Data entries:
——————

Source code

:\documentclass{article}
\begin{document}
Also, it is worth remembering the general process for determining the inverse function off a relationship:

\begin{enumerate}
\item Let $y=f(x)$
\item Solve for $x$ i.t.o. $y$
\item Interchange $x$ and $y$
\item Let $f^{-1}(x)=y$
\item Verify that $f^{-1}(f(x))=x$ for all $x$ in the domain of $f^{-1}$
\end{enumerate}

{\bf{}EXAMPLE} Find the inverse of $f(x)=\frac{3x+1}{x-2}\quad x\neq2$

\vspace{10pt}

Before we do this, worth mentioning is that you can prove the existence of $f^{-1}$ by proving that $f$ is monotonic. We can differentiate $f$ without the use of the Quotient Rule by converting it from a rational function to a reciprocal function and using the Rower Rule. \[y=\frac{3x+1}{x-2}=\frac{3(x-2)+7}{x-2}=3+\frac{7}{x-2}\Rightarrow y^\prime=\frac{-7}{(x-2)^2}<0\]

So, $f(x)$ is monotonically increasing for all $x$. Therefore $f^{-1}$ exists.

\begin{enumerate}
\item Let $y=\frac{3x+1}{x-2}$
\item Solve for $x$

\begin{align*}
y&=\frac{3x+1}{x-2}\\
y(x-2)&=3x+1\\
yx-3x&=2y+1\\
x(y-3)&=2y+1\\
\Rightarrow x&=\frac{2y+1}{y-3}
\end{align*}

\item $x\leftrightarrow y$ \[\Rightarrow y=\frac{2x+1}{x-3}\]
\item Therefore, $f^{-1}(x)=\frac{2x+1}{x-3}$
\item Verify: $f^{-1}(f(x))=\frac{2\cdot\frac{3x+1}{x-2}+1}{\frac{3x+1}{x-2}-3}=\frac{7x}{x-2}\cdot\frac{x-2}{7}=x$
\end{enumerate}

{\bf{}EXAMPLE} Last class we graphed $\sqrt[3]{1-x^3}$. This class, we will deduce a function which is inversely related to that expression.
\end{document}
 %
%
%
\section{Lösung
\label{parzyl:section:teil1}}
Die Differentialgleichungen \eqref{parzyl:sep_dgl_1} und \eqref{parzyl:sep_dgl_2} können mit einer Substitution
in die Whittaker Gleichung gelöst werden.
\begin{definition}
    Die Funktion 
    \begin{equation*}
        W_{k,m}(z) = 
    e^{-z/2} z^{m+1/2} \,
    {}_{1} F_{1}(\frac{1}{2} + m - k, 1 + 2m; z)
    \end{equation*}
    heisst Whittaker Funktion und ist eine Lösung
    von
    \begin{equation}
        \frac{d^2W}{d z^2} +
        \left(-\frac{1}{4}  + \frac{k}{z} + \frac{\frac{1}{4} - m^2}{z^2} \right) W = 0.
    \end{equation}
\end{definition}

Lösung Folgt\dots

——————

• **Work instruction**: Transcribe every record exactly, keeping each line as it is.

• **Solution**:
Source code

:\documentclass{article}
\begin{document}
Also, it is worth remembering the general process for determining the inverse function off a relationship:

\begin{enumerate}
\item Let $y=f(x)$
\item Solve for $x$ i.t.o. $y$
\item Interchange $x$ and $y$
\item Let $f^{-1}(x)=y$
\item Verify that $f^{-1}(f(x))=x$ for all $x$ in the domain of $f^{-1}$
\end{enumerate}

{\bf{}EXAMPLE} Find the inverse of $f(x)=\frac{3x+1}{x-2}\quad x\neq2$

\vspace{10pt}

Before we do this, worth mentioning is that you can prove the existence of $f^{-1}$ by proving that $f$ is monotonic. We can differentiate $f$ without the use of the Quotient Rule by converting it from a rational function to a reciprocal function and using the Rower Rule. \[y=\frac{3x+1}{x-2}=\frac{3(x-2)+7}{x-2}=3+\frac{7}{x-2}\Rightarrow y^\prime=\frac{-7}{(x-2)^2}<0\]

So, $f(x)$ is monotonically increasing for all $x$. Therefore $f^{-1}$ exists.

\begin{enumerate}
\item Let $y=\frac{3x+1}{x-2}$
\item Solve for $x$

\begin{align*}
y&=\frac{3x+1}{x-2}\\
y(x-2)&=3x+1\\
yx-3x&=2y+1\\
x(y-3)&=2y+1\\
\Rightarrow x&=\frac{2y+1}{y-3}
\end{align*}

\item $x\leftrightarrow y$ \[\Rightarrow y=\frac{2x+1}{x-3}\]
\item Therefore, $f^{-1}(x)=\frac{2x+1}{x-3}$
\item Verify: $f^{-1}(f(x))=\frac{2\cdot\frac{3x+1}{x-2}+1}{\frac{3x+1}{x-2}-3}=\frac{7x}{x-2}\cdot\frac{x-2}{7}=x$
\end{enumerate}

{\bf{}EXAMPLE} Last class we graphed $\sqrt[3]{1-x^3}$. This class, we will deduce a function which is inversely related to that expression.
\end{document}
 %
%
%
\section{Lösung
\label{parzyl:section:teil1}}
Die Differentialgleichungen \eqref{parzyl:sep_dgl_1} und \eqref{parzyl:sep_dgl_2} können mit einer Substitution
in die Whittaker Gleichung gelöst werden.
\begin{definition}
    Die Funktion 
    \begin{equation*}
        W_{k,m}(z) = 
    e^{-z/2} z^{m+1/2} \,
    {}_{1} F_{1}(\frac{1}{2} + m - k, 1 + 2m; z)
    \end{equation*}
    heisst Whittaker Funktion und ist eine Lösung
    von
    \begin{equation}
        \frac{d^2W}{d z^2} +
        \left(-\frac{1}{4}  + \frac{k}{z} + \frac{\frac{1}{4} - m^2}{z^2} \right) W = 0.
    \end{equation}
\end{definition}

Lösung Folgt\dots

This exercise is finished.